Starting at the top of the data and ending with the line that holds "5. cek logs", transcribe each line exactly; include both ends.

(Materials provided begins)

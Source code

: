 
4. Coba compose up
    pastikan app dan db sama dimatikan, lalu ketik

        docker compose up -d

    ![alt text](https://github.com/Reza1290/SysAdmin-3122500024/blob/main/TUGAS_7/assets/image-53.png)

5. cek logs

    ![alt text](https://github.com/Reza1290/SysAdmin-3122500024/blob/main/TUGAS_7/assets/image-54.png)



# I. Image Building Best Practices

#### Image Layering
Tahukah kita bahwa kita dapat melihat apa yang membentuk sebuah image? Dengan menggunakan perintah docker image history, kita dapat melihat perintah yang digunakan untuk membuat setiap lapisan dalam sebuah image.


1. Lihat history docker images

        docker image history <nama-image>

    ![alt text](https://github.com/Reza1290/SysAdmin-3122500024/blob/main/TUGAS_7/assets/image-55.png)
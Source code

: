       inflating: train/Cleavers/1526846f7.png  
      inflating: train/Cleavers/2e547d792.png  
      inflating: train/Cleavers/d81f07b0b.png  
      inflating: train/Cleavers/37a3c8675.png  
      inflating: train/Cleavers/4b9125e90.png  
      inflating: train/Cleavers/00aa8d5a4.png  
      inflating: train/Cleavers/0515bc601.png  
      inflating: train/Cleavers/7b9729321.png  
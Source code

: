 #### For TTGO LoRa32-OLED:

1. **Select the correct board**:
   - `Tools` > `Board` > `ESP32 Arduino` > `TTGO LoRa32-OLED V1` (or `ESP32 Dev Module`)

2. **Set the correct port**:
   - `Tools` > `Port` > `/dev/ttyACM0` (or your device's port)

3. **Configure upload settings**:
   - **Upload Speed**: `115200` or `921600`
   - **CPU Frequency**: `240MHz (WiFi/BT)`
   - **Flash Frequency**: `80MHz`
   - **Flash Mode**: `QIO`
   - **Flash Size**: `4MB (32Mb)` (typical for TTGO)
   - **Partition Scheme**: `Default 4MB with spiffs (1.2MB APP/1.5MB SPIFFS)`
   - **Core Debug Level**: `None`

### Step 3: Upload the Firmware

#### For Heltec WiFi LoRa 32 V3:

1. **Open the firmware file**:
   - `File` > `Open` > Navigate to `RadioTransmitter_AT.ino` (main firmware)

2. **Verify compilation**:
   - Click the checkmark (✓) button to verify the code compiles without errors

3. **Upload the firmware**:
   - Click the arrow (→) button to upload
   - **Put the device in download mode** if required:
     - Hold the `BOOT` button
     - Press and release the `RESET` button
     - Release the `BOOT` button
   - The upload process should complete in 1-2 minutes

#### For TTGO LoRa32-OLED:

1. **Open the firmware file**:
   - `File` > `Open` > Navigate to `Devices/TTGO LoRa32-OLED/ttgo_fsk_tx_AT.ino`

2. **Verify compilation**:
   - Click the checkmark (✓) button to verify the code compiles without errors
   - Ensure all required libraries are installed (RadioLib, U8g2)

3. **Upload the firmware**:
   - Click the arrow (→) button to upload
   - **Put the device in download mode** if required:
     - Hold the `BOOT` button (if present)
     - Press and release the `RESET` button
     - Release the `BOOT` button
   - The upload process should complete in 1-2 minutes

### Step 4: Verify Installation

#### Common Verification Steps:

(Materials provided ends)

— Written solution —
Source code

: 
4. Coba compose up
    pastikan app dan db sama dimatikan, lalu ketik

        docker compose up -d

    ![alt text](https://github.com/Reza1290/SysAdmin-3122500024/blob/main/TUGAS_7/assets/image-53.png)

5. cek logs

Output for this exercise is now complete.